И когда он пришёл ко мне и сказал, что он не хочет заниматься плаванием, я задал только один вопрос: «А почему? «Знаешь, пап, у вас в плавании работать надо, а я ленивый».
Лень — это тоже хорошее качество. Ленивый — это тот человек, который точно не станет переделывать. Я страшно ленивый. Если вы меня не теребонькать, я весь день на кровати пролежу. Моя система какова: я один раз приду и сделаю так, чтобы тренер от меня отстал и не заставил переделывать. А у меня были такие тренировки. Надо проплыть семь дистанций, а ты делаешь это шесть раз. И у тренера вожжа под хвост попала. «Вы всё не так сделали, давайте заново!» И у тебя 7 превращается в 13. Поэтому лучше сделать один раз нормально, а потом отдыхать, заниматься своими делами. Вот это я называю «настоящая спортивная лень».

— А вы сейчас плаваете?
— Нет. Мне не интересно. Наплавался в своё время. Тем более лишний вес. Как поплавок болтаешься. Раньше мог поднырнуть, удовольствие получить, а сейчас… Тут так-то руку дёрнешь неудачно — плечо сразу болит. Поэтому удовольствия от плавания ни-ка-ко-го. Но мышцы помнят.

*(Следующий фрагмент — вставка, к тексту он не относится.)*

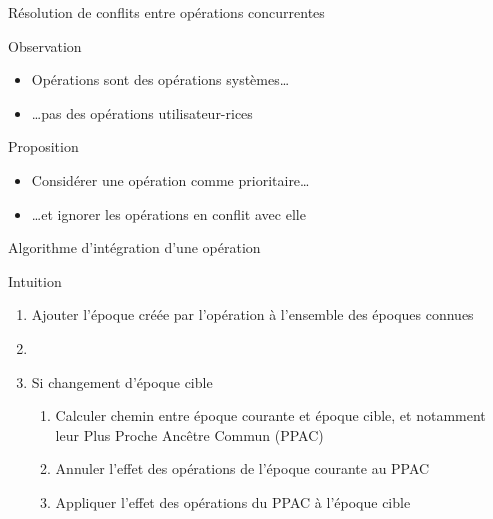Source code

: \begin{frame}{Résolution de conflits entre opérations \ren concurrentes}
  \begin{block}{Observation}
    \begin{itemize}
      \item Opérations \ren sont des \alert{opérations systèmes}\dots
      \item \dots pas des \alert{opérations utilisateur-rices}
    \end{itemize}
  \end{block}
  \pause
  \begin{block}{Proposition}
    \begin{itemize}
      \item Considérer une \alert{opération \ren} comme \alert{prioritaire}\dots
      \item \dots et \alert{ignorer les opérations \ren en conflit} avec elle
    \end{itemize}
  \end{block}
\end{frame}

\begin{frame}{Algorithme d'intégration d'une opération \ren}
  \begin{block}{Intuition}
    \begin{enumerate}
      \item<2-> Ajouter l'époque créée par l'opération \ren à l'ensemble des époques connues
      \item<3->
      \item<4-> Si changement d'époque cible
      \begin{enumerate}
        \item<5-> Calculer chemin entre époque courante et époque cible, et notamment leur Plus Proche Ancêtre Commun (PPAC)
        \item<6-> Annuler l'effet des opérations \ren de l'époque courante au PPAC
        \item<7-> Appliquer l'effet des opérations \ren du PPAC à l'époque cible
      \end{enumerate}
    \end{enumerate}
  \end{block}
\end{frame}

— Ребёнок остановился, прогресса нет.
— Поменяйте дистанцию, поменяйте тренера. Что-нибудь поменяйте и посмотрите на результат.


Спорткомплекс впечатляет!

— Какие впечатления остались от спорткомплекса имени Николая Генриховича ­Булакина?
— Меня больше всего впечатлил легкоатлетический манеж. Да, может, не хватает мест на трибунах, но, с точки зрения тренировочной базы, ничего лучше я не видел. Манежи ЦСКА, Олимпийского центра имени братьев Знаменских, Волгоградской государственной академии физической культуры явно уступают вашему.
Что касается игрового зала. Ожидал увидеть площадку на два поля, увидел на три. Тоже впечатлило.
Бассейн. 50-метровая ванна — это хорошо. Мне сказали, два метра. Достаточно глубокий. Это даже больше, чем в среднем по стране, обычно 1,50 — 1,80. Для проведения чемпионатов России, Европы, мира этого, конечно, недостаточно, необходимо наличие двух 50-метровых ванн и мест на трибунах должно быть больше тысячи. При желании вопросы эти можно решить. Но надо ли?
Если школа станет давать результаты стабильно, вы можете оказаться одним из центров плавания в России. Если будете успевать создавать условия для приезжающих, для своих, то вообще замечательно.